- EXERCISE BRIEF -
In the listing below, start your output at the line with "#### A App based on MUI framework" and end it after the line with "### 已完成的模块--随时更新中", copying every line exactly.

----------

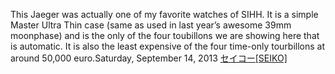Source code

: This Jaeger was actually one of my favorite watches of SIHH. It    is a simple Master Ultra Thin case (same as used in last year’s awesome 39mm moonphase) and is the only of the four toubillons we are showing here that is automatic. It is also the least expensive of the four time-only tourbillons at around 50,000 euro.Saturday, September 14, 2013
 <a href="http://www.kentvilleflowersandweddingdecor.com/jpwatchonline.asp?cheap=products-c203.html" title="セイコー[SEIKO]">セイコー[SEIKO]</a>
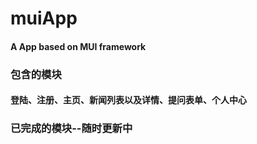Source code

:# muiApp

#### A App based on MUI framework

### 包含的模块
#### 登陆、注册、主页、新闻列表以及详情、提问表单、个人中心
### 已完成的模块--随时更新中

----------

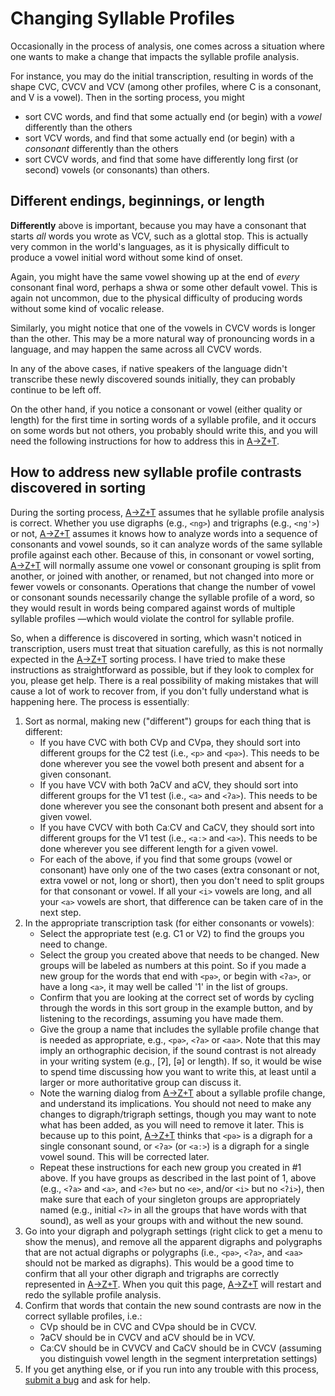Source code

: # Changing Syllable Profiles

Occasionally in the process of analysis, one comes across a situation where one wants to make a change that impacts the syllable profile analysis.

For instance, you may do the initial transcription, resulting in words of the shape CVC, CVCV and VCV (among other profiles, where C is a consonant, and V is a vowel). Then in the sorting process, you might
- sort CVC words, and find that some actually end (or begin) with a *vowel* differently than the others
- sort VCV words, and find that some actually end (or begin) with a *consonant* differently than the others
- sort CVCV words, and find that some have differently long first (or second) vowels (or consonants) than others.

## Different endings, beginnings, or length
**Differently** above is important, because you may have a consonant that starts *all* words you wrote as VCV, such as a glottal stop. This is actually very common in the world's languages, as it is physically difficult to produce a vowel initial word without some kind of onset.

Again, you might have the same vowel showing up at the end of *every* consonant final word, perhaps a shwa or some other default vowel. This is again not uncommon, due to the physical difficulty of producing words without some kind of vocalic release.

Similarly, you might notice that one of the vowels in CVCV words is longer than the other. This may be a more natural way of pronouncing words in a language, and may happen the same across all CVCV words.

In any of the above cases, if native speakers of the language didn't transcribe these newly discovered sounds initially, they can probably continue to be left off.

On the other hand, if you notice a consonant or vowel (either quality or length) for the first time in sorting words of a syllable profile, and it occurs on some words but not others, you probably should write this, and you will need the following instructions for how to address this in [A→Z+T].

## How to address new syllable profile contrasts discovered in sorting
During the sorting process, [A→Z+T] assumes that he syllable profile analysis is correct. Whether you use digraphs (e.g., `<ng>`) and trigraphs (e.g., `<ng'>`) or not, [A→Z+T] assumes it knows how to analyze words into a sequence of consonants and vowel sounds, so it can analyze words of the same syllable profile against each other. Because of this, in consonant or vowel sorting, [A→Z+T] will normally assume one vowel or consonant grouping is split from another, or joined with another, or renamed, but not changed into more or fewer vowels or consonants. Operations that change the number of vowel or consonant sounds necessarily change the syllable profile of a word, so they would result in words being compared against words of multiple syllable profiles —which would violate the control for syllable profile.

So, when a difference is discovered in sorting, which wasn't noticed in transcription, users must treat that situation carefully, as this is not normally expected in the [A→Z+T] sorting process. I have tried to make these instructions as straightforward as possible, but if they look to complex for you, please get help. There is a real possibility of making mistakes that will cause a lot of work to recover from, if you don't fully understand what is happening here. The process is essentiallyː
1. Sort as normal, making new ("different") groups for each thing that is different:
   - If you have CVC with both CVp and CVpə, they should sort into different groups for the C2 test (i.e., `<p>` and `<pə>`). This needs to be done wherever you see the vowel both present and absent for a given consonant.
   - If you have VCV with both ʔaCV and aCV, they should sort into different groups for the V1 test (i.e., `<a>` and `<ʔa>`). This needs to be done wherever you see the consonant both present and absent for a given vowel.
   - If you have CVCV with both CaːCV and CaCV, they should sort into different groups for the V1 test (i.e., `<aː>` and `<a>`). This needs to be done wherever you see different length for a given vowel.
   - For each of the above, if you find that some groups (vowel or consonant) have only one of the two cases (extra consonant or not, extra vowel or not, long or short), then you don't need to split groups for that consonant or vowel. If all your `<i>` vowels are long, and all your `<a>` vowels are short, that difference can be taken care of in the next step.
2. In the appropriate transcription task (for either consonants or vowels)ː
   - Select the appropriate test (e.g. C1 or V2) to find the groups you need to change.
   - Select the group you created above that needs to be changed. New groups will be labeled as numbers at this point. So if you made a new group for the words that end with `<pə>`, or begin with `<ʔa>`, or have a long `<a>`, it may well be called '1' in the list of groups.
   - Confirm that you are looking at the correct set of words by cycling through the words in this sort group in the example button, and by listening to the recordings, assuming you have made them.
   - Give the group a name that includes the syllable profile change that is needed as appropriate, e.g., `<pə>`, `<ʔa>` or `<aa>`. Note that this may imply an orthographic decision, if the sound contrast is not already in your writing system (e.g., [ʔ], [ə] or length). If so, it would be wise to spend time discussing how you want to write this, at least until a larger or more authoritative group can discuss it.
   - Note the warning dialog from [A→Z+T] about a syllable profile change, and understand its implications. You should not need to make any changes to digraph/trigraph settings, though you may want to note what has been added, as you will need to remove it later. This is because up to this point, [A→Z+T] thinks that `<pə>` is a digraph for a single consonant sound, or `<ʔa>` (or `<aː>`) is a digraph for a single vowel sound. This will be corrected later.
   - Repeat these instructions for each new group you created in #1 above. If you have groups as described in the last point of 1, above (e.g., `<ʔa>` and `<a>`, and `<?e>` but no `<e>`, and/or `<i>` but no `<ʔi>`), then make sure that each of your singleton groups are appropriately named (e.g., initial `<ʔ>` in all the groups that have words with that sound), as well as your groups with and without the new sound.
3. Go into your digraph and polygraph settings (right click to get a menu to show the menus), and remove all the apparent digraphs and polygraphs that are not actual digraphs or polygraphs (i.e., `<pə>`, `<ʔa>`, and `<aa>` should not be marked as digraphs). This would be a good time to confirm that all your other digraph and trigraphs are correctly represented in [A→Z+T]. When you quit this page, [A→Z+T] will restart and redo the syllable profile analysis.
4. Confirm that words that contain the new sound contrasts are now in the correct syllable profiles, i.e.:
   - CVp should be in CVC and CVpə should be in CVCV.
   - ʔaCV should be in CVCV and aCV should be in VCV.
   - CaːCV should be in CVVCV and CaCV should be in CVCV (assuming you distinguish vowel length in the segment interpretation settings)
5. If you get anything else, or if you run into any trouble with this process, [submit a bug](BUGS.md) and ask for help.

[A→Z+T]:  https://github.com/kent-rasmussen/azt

----------

- WRITTEN RESPONSE -
#### A App based on MUI framework

### 包含的模块
#### 登陆、注册、主页、新闻列表以及详情、提问表单、个人中心
### 已完成的模块--随时更新中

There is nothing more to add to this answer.